### What this task involves
Look through the lines below for the word "tabular", and copy every line that has it.

####################

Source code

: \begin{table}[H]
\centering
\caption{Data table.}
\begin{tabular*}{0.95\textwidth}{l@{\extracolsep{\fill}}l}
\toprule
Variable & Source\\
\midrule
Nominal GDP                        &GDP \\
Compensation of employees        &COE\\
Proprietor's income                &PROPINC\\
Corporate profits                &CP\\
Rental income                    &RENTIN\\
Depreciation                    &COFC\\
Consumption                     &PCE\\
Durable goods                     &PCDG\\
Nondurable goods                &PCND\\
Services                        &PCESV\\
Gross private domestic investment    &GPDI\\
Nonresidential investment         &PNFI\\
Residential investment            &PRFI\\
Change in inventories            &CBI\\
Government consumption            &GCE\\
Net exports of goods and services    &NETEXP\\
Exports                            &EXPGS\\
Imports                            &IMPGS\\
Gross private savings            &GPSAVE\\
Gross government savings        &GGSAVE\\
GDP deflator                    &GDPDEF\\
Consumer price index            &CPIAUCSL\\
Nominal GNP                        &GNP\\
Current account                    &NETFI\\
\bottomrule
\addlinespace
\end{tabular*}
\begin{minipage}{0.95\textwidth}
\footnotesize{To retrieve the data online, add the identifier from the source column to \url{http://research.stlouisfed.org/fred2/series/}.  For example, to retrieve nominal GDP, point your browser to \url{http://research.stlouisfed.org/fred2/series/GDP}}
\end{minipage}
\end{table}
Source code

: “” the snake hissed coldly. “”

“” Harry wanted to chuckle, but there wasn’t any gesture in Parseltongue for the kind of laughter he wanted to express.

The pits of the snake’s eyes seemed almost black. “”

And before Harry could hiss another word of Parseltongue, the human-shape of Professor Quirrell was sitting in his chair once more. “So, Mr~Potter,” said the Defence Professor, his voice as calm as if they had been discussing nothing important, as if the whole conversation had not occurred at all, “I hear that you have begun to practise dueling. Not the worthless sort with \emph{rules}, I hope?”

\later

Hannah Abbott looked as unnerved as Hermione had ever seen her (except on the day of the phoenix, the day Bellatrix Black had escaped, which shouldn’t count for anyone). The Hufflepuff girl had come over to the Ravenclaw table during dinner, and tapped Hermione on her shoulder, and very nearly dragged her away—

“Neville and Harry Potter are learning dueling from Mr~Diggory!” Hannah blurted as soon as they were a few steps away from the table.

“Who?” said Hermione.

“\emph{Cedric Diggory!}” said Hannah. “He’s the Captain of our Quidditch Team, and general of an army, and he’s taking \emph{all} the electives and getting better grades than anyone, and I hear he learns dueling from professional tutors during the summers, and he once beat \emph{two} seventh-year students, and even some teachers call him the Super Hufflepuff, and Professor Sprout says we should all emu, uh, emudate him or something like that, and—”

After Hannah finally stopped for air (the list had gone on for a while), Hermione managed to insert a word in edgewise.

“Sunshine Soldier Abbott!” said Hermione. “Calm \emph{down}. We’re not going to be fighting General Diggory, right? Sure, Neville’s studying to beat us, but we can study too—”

####################

### Response to the task
\begin{tabular*}{0.95\textwidth}{l@{\extracolsep{\fill}}l}
\end{tabular*}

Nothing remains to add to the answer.